Content item properties prove damn important – United Airlines looses $1 billion
Let this be a lesson for all of the Web content mangers out there. Back in 2002, when a story was published to a Web site, there little thought about properties associated with news items. In this case, the five-year-old story didn’t have a publish date.
When an old story gets pulled out of a database and becomes a hot topic, companies can loose millions; or in this case $1 billion in value. That’s what happened when a 2002 story about United Airlines going bankrupt hit Google News on Monday morning.
When you post a story – or even a blog post – there are certain properties (a.k.a tags or attributes) that you associate with the post. You have the headline, description, abstract, teaser, author, dateline, publication date, keywords and body text. You can have more properties too.
All of these properties make it easier to categorize information, and it makes it easier for search engines to pick up and display your content as well.
Well you can imagine what happened when Google picked up a story about the possibility of United Airlines filing bankruptcy on Monday morning. Google – which is really just one big computer – could not find a publish date, so it assumed the post was current.
The story went viral. UAL stock lost more than $1 billion in value. They don’t have much to spare, so it’s a big deal.
Reuters has one of the stories out there – Tribune blames Google for UAL bankruptcy story. Well I guess you need to blame someone.
NEW YORK (Reuters) – Tribune Co on Wednesday blamed technology owned by search engine company Google Inc for treating an outdated story about UAL Corp’s bankruptcy as current, breaking news.
Tribune said in a press release it had identified problems with Google’s “Googlebot” technology months ago and asked the company to stop using it to “crawl” for stories on its website.

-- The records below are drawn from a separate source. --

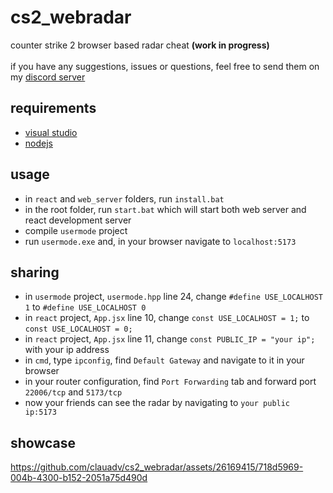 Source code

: # cs2_webradar
counter strike 2 browser based radar cheat **(work in progress)** <br>
<br>
if you have any suggestions, issues or questions, feel free to send them on my [discord server](https://discord.gg/wVzuHN8uXd)

## requirements
- [visual studio](https://visualstudio.microsoft.com/vs/community/)
- [nodejs](https://nodejs.org/en/download/current/)

## usage
- in `react` and `web_server` folders, run `install.bat`
- in the root folder, run `start.bat` which will start both web server and react development server
- compile `usermode` project
- run `usermode.exe` and, in your browser navigate to `localhost:5173` <br>

## sharing
- in `usermode` project, `usermode.hpp` line 24, change `#define USE_LOCALHOST 1` to `#define USE_LOCALHOST 0`
- in `react` project, `App.jsx` line 10, change `const USE_LOCALHOST = 1;` to `const USE_LOCALHOST = 0;`
- in `react` project, `App.jsx` line 11, change `const PUBLIC_IP = "your ip";` with your ip address
- in `cmd`, type `ipconfig`, find `Default Gateway` and navigate to it in your browser
- in your router configuration, find `Port Forwarding` tab and forward port `22006/tcp` and `5173/tcp`
- now your friends can see the radar by navigating to `your public ip:5173`

## showcase
https://github.com/clauadv/cs2_webradar/assets/26169415/718d5969-004b-4300-b152-2051a75d490d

The Chicago-based publisher said it believes Google continued using the technology to identify stories and make them available as search results on its Google News site, and that Google continues to misclassify stories.
That’s gotta hurt.
Here’s a clip from Forbes.com.
NEW YORK (Thomson Financial) – Trading in shares of UAL Corp. was halted Monday morning on reports that the company was filing for bankruptcy. While calls to the company weren’t returned, CNBC cited the company as saying the reports were untrue.
The shares were halted at 1 cent, down 99.92% off their Friday closing price of $13.20. Volume was 29.1 million shares.
That really hurts. Luckily for the stockholders, United seems to have gained back most of the losses.